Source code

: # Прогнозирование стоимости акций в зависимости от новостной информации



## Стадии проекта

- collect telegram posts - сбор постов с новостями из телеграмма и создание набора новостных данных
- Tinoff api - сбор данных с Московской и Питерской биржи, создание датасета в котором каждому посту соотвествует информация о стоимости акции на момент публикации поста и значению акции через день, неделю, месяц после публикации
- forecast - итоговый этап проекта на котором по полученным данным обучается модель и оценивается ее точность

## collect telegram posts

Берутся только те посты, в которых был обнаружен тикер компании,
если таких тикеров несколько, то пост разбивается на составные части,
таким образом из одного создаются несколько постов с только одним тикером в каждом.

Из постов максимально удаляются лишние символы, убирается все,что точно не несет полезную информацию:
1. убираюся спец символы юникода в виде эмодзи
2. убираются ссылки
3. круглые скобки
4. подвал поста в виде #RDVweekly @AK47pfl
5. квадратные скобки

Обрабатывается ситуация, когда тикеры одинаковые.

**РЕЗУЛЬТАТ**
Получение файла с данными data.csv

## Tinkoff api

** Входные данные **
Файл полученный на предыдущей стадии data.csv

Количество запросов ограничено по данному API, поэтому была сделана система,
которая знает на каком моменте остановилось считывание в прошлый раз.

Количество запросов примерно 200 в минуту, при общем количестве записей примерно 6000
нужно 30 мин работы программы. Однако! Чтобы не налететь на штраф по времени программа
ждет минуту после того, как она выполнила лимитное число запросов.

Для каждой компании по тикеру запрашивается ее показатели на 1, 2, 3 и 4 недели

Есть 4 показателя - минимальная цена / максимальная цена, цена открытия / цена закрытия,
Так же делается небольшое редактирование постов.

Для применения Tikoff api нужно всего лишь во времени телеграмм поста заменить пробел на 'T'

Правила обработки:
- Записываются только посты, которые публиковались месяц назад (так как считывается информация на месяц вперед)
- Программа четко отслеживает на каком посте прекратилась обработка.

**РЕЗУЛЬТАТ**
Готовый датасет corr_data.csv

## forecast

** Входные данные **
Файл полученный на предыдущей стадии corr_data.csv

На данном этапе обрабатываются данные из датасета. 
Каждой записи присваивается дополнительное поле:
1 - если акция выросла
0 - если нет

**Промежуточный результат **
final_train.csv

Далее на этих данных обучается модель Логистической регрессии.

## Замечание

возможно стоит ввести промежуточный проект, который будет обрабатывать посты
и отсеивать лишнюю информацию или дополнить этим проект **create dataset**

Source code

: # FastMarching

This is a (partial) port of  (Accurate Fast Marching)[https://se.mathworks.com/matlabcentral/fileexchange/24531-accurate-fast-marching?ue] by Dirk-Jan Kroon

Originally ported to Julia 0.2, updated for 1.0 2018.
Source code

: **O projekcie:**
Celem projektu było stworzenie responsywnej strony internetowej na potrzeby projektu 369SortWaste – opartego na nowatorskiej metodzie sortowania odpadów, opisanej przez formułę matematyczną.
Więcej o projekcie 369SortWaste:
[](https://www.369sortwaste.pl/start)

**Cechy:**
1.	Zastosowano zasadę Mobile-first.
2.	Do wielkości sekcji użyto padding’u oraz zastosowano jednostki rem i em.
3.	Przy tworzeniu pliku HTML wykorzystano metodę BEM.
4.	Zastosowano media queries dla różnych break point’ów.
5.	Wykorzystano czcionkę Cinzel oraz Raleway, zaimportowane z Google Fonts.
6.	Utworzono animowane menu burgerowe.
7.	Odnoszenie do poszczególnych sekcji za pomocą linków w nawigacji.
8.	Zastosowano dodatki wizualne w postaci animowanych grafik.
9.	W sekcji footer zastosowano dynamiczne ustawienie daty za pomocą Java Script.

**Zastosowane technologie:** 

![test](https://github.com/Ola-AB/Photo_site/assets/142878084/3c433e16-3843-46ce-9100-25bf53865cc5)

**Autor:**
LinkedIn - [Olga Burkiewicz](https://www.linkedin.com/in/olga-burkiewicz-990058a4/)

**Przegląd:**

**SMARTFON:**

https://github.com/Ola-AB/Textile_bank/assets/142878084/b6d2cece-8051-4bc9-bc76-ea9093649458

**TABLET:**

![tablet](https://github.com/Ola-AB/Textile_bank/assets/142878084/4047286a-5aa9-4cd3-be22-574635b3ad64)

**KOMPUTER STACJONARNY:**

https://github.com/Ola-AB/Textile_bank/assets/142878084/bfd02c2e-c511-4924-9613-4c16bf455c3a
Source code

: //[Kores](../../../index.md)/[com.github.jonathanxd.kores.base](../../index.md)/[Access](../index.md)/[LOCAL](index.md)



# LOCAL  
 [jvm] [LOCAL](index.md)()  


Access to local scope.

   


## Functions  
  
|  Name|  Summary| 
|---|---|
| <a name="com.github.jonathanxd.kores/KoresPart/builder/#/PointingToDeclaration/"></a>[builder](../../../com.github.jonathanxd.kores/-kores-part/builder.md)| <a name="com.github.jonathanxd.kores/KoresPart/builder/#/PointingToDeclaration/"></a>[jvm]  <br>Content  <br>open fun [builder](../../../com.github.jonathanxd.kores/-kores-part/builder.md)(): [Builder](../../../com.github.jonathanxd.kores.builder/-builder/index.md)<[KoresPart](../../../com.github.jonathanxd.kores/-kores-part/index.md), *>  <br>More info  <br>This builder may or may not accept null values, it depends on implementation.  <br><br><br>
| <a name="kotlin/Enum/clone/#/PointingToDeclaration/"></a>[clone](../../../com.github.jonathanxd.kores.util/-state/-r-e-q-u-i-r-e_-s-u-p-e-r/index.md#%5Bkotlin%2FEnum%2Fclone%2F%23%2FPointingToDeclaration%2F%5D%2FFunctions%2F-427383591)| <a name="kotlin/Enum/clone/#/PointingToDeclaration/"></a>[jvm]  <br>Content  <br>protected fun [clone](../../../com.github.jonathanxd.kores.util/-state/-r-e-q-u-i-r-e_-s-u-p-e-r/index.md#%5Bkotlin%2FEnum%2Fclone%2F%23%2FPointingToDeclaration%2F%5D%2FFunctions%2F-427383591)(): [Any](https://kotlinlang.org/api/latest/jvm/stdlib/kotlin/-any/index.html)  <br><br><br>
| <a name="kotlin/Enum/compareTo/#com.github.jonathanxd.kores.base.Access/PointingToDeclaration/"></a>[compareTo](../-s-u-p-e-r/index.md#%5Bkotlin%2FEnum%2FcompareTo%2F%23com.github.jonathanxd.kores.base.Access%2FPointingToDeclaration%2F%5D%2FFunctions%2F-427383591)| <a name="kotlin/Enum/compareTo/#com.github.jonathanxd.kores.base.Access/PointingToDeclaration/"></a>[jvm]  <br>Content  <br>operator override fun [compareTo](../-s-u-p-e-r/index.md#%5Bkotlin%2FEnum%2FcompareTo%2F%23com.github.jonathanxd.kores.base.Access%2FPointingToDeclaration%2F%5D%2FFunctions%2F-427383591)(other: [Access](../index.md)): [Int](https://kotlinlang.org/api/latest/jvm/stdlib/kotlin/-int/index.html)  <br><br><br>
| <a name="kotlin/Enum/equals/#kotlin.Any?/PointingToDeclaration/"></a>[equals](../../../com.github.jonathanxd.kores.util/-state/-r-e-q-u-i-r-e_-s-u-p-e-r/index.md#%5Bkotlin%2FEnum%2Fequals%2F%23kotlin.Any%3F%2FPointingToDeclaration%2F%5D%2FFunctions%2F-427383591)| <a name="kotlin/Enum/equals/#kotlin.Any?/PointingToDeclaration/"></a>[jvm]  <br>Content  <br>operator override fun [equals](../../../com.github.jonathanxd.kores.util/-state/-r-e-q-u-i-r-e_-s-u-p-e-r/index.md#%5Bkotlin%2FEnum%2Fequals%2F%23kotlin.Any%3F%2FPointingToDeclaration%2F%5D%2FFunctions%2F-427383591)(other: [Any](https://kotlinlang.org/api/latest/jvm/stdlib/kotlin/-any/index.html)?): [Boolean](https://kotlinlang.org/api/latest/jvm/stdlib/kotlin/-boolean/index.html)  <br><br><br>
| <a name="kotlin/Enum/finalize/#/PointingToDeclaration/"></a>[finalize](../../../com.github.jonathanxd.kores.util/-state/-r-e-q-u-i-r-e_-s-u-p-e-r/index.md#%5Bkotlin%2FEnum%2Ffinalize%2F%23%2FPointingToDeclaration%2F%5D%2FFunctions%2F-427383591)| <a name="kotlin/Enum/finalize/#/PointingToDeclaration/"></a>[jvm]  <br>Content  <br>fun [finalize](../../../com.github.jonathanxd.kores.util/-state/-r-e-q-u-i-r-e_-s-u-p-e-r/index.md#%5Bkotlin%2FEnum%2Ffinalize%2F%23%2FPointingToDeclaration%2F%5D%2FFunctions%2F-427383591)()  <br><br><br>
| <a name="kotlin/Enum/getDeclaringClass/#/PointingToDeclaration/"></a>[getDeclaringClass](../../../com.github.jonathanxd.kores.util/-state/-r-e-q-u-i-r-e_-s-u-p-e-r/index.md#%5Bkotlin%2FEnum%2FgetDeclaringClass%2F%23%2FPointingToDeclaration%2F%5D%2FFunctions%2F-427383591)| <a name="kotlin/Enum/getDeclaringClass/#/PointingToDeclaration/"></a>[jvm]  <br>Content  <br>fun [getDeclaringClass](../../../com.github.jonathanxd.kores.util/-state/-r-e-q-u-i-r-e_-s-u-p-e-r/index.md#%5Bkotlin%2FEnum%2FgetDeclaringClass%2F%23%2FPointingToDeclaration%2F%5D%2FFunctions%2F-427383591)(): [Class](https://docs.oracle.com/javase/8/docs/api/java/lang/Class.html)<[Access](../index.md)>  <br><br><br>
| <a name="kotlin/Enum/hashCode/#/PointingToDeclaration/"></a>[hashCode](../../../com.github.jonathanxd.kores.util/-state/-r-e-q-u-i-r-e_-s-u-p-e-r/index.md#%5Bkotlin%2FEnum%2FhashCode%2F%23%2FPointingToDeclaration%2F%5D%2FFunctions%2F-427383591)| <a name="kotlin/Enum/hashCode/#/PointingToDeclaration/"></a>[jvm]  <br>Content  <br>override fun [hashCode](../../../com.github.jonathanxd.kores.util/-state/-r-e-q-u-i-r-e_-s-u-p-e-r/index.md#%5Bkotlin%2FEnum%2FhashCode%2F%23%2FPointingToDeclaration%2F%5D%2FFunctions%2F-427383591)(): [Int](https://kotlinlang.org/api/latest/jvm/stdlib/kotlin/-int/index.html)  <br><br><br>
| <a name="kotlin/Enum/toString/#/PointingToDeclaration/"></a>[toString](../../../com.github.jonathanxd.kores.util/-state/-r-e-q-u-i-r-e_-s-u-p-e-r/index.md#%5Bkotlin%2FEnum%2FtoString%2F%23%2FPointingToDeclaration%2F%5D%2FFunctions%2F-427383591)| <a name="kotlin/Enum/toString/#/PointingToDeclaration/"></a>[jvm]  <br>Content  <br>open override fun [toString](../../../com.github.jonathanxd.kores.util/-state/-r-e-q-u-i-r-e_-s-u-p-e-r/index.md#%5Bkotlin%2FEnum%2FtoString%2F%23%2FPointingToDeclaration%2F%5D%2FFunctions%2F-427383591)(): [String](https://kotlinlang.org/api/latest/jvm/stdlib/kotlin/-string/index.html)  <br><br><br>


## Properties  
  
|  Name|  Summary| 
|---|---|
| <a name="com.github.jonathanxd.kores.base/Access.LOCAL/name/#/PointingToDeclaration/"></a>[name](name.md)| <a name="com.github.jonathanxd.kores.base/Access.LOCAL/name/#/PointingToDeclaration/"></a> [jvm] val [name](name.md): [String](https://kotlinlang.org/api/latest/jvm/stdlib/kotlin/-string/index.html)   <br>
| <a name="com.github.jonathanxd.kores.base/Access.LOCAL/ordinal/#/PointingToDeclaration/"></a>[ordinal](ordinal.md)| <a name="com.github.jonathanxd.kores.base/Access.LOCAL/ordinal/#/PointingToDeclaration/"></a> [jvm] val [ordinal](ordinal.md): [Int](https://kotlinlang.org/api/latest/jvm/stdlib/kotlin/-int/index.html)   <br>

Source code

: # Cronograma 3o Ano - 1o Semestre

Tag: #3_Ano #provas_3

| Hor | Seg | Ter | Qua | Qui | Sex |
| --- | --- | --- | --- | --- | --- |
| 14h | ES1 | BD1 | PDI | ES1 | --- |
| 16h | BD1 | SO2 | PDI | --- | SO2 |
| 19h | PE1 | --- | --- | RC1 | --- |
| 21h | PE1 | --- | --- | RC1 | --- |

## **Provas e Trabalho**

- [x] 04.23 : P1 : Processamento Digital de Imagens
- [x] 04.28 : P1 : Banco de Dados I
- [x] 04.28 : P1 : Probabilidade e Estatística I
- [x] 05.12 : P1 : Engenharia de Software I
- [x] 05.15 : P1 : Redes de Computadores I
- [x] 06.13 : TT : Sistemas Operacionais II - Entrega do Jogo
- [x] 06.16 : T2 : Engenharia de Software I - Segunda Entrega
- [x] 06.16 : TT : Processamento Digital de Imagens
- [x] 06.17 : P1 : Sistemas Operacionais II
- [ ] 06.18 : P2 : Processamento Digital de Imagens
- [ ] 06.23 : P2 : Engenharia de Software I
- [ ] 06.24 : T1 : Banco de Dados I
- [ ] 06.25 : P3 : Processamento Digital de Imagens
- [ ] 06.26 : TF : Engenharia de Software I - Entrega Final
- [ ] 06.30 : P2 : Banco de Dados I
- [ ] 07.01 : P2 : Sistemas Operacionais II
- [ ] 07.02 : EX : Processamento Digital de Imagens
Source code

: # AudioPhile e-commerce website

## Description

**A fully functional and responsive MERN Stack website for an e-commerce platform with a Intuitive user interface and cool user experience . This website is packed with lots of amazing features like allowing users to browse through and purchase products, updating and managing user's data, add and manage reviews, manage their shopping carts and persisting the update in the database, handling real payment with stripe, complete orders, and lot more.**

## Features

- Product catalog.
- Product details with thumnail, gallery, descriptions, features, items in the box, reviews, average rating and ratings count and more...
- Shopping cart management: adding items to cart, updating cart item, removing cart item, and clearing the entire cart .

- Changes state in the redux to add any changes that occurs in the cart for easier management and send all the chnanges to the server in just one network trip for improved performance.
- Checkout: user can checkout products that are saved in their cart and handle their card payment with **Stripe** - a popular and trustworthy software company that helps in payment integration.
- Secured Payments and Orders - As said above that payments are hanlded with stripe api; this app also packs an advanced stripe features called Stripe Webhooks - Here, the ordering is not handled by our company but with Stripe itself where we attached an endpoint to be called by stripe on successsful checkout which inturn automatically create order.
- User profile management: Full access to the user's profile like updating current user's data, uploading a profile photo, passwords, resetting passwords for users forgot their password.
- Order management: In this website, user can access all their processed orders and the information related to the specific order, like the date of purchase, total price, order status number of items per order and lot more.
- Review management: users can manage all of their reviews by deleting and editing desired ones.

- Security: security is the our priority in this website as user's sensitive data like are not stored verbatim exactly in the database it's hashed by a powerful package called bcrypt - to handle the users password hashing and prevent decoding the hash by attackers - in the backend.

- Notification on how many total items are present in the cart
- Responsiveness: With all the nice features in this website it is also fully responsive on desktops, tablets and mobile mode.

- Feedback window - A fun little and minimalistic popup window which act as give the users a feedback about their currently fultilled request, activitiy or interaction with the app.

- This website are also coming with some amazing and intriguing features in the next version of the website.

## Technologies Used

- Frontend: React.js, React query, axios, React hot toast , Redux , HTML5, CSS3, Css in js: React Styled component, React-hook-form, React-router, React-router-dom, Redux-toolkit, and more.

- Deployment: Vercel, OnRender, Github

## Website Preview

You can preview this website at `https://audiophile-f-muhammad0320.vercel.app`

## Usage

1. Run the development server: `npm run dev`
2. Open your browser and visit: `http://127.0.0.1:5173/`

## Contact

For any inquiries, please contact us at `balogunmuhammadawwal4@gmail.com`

────────────────────────────────────────

**PROBLEM TO SOLVE:** The task calls for all lines in the entries that hold "посты".

**RESULT OF THIS TASK:**
Берутся только те посты, в которых был обнаружен тикер компании,
- Записываются только посты, которые публиковались месяц назад (так как считывается информация на месяц вперед)
возможно стоит ввести промежуточный проект, который будет обрабатывать посты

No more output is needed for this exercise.